_Problem_: Pull every line from the records that has the word "CHANGE" in it.

(Data excerpts)

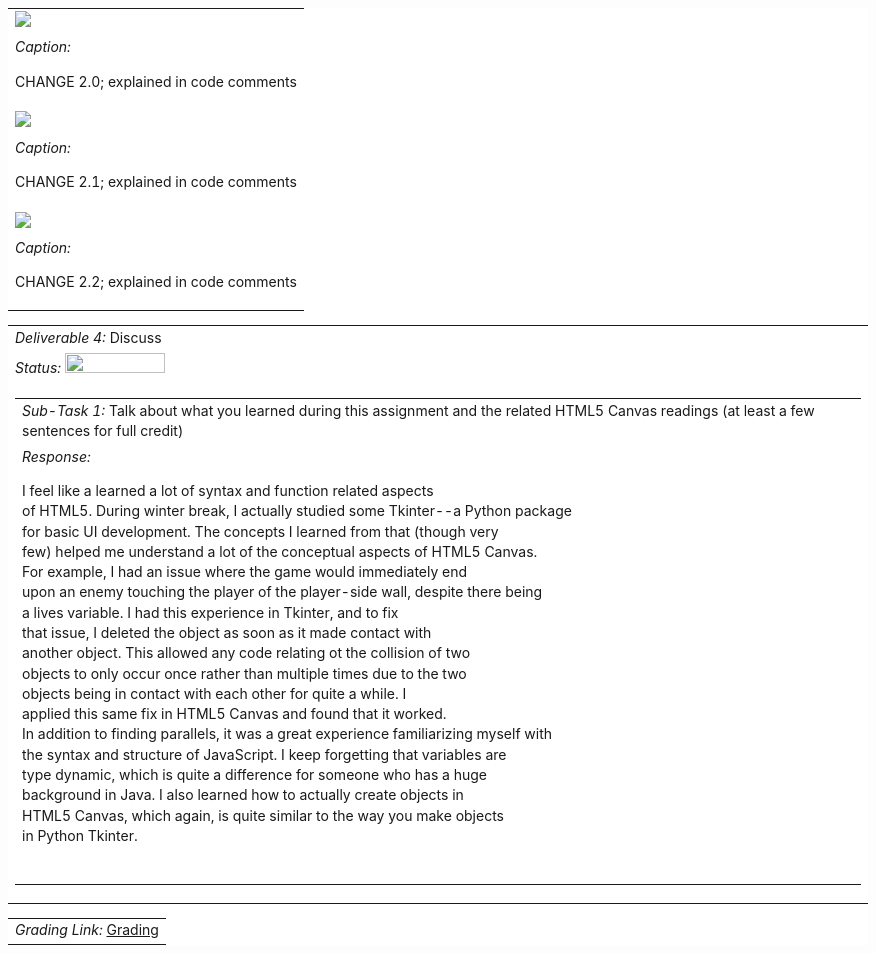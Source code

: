 <tr><td><table><tr><td><img width="768px" src="https://user-images.githubusercontent.com/98120760/160209299-7985e18c-e715-467a-89ad-e3c8289e2589.png"/></td></tr>
<tr><td> <em>Caption:</em> <p>CHANGE 2.0; explained in code comments<br></p>
</td></tr>
<tr><td><img width="768px" src="https://user-images.githubusercontent.com/98120760/160209374-f635d12a-74ee-4fd9-b657-b1332ad4b6b6.png"/></td></tr>
<tr><td> <em>Caption:</em> <p>CHANGE 2.1; explained in code comments<br></p>
</td></tr>
<tr><td><img width="768px" src="https://user-images.githubusercontent.com/98120760/160209432-2dd5ec16-0303-417e-bef7-35634a8262dd.png"/></td></tr>
<tr><td> <em>Caption:</em> <p>CHANGE 2.2; explained in code comments<br></p>
</td></tr>
</table></td></tr>
</table></td></tr>
<table><tr><td> <em>Deliverable 4: </em> Discuss </td></tr><tr><td><em>Status: </em> <img width="100" height="20" src="https://via.placeholder.com/400x120/009955/fff?text=Complete"></td></tr>
<tr><td><table><tr><td> <em>Sub-Task 1: </em> Talk about what you learned during this assignment and the related HTML5 Canvas readings (at least a few sentences for full credit)</td></tr>
<tr><td> <em>Response:</em> <p>I feel like a learned a lot of syntax and function related aspects<br>of HTML5.  During winter break, I actually studied some Tkinter--a Python package<br>for basic UI development.  The concepts I learned from that (though very<br>few) helped me understand a lot of the conceptual aspects of HTML5 Canvas.<br> For example, I had an issue where the game would immediately end<br>upon an enemy touching the player of the player-side wall, despite there being<br>a lives variable.  I had this experience in Tkinter, and to fix<br>that issue, I deleted the object as soon as it made contact with<br>another object.  This allowed any code relating ot the collision of two<br>objects to only occur once rather than multiple times due to the two<br>objects being in contact with each other for quite a while.  I<br>applied this same fix in HTML5 Canvas and found that it worked. <br>In addition to finding parallels, it was a great experience familiarizing myself with<br>the syntax and structure of JavaScript.  I keep forgetting that variables are<br>type dynamic, which is quite a difference for someone who has a huge<br>background in Java.  I also learned how to actually create objects in<br>HTML5 Canvas, which again, is quite similar to the way you make objects<br>in Python Tkinter.<br></p><br></td></tr>
</table></td></tr>
<table><tr><td><em>Grading Link: </em><a rel="noreferrer noopener" href="https://learn.ethereallab.app/homework/IT202-010-S22/hw-html5-canvas-game/grade/jbq2" target="_blank">Grading</a></td></tr></table>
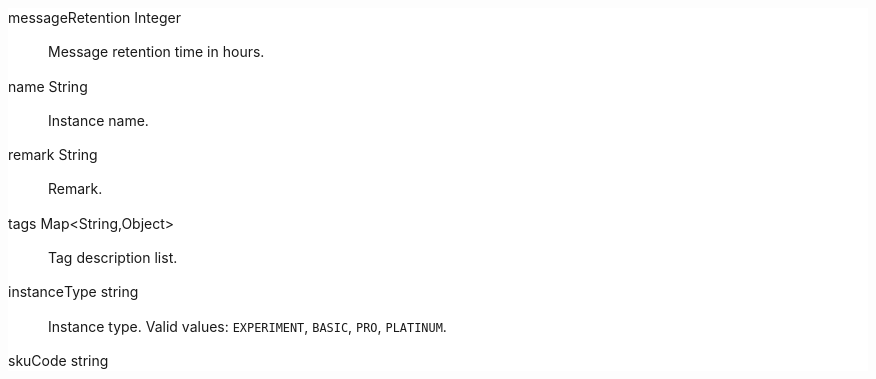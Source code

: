 <a data-swiftype-name="resource-property" data-swiftype-type="text" href="#messageretention_java" style="color: inherit; text-decoration: inherit;">message<wbr>Retention</a>
</span>
        <span class="property-indicator"></span>
        <span class="property-type">Integer</span>
    </dt>
    <dd><p>Message retention time in hours.</p>
</dd><dt class="property-optional"
            title="Optional">
        <span id="name_java">
<a data-swiftype-name="resource-property" data-swiftype-type="text" href="#name_java" style="color: inherit; text-decoration: inherit;">name</a>
</span>
        <span class="property-indicator"></span>
        <span class="property-type">String</span>
    </dt>
    <dd><p>Instance name.</p>
</dd><dt class="property-optional"
            title="Optional">
        <span id="remark_java">
<a data-swiftype-name="resource-property" data-swiftype-type="text" href="#remark_java" style="color: inherit; text-decoration: inherit;">remark</a>
</span>
        <span class="property-indicator"></span>
        <span class="property-type">String</span>
    </dt>
    <dd><p>Remark.</p>
</dd><dt class="property-optional"
            title="Optional">
        <span id="tags_java">
<a data-swiftype-name="resource-property" data-swiftype-type="text" href="#tags_java" style="color: inherit; text-decoration: inherit;">tags</a>
</span>
        <span class="property-indicator"></span>
        <span class="property-type">Map&lt;String,Object&gt;</span>
    </dt>
    <dd><p>Tag description list.</p>
</dd></dl>
</pulumi-choosable>
</div>

<div>
<pulumi-choosable type="language" values="javascript,typescript">
<dl class="resources-properties"><dt class="property-required"
            title="Required">
        <span id="instancetype_nodejs">
<a data-swiftype-name="resource-property" data-swiftype-type="text" href="#instancetype_nodejs" style="color: inherit; text-decoration: inherit;">instance<wbr>Type</a>
</span>
        <span class="property-indicator"></span>
        <span class="property-type">string</span>
    </dt>
    <dd><p>Instance type. Valid values: <code>EXPERIMENT</code>, <code>BASIC</code>, <code>PRO</code>, <code>PLATINUM</code>.</p>
</dd><dt class="property-required"
            title="Required">
        <span id="skucode_nodejs">
<a data-swiftype-name="resource-property" data-swiftype-type="text" href="#skucode_nodejs" style="color: inherit; text-decoration: inherit;">sku<wbr>Code</a>
</span>
        <span class="property-indicator"></span>
        <span class="property-type">string</span>
    </dt>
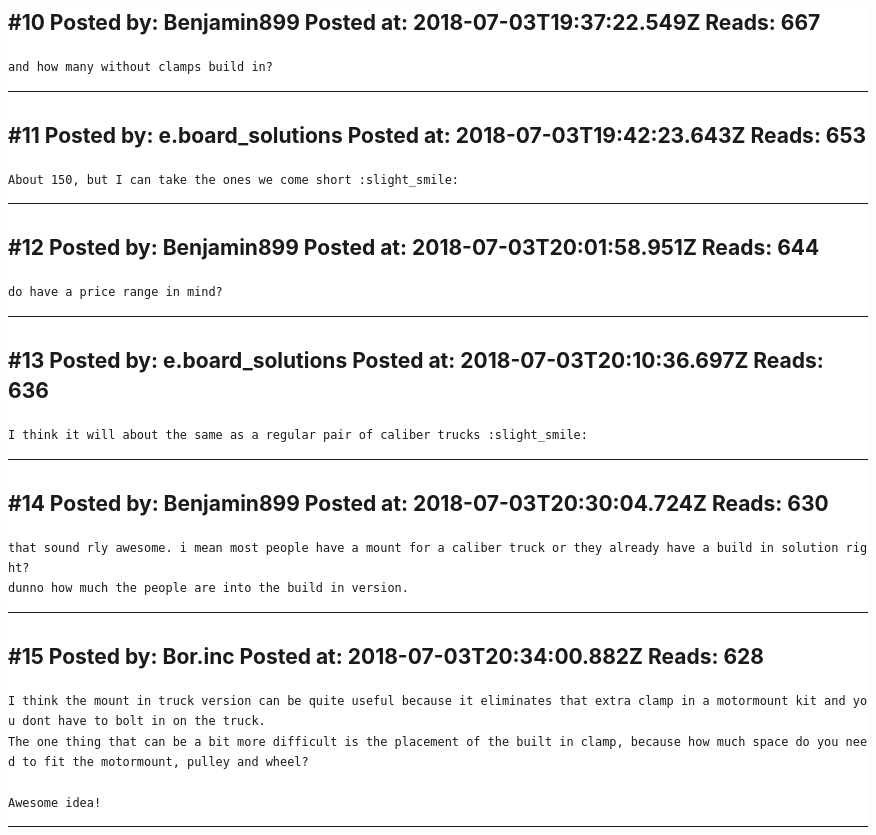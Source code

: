 ## \#10 Posted by: Benjamin899 Posted at: 2018-07-03T19:37:22.549Z Reads: 667

```
and how many without clamps build in?
```

---
## \#11 Posted by: e.board_solutions Posted at: 2018-07-03T19:42:23.643Z Reads: 653

```
About 150, but I can take the ones we come short :slight_smile:
```

---
## \#12 Posted by: Benjamin899 Posted at: 2018-07-03T20:01:58.951Z Reads: 644

```
do have a price range in mind?
```

---
## \#13 Posted by: e.board_solutions Posted at: 2018-07-03T20:10:36.697Z Reads: 636

```
I think it will about the same as a regular pair of caliber trucks :slight_smile:
```

---
## \#14 Posted by: Benjamin899 Posted at: 2018-07-03T20:30:04.724Z Reads: 630

```
that sound rly awesome. i mean most people have a mount for a caliber truck or they already have a build in solution right?
dunno how much the people are into the build in version.
```

---
## \#15 Posted by: Bor.inc Posted at: 2018-07-03T20:34:00.882Z Reads: 628

```
I think the mount in truck version can be quite useful because it eliminates that extra clamp in a motormount kit and you dont have to bolt in on the truck. 
The one thing that can be a bit more difficult is the placement of the built in clamp, because how much space do you need to fit the motormount, pulley and wheel?

Awesome idea!
```

---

_Solution for this exercise_:
<tr><td> <em>Caption:</em> <p>CHANGE 2.0; explained in code comments<br></p>
<tr><td> <em>Caption:</em> <p>CHANGE 2.1; explained in code comments<br></p>
<tr><td> <em>Caption:</em> <p>CHANGE 2.2; explained in code comments<br></p>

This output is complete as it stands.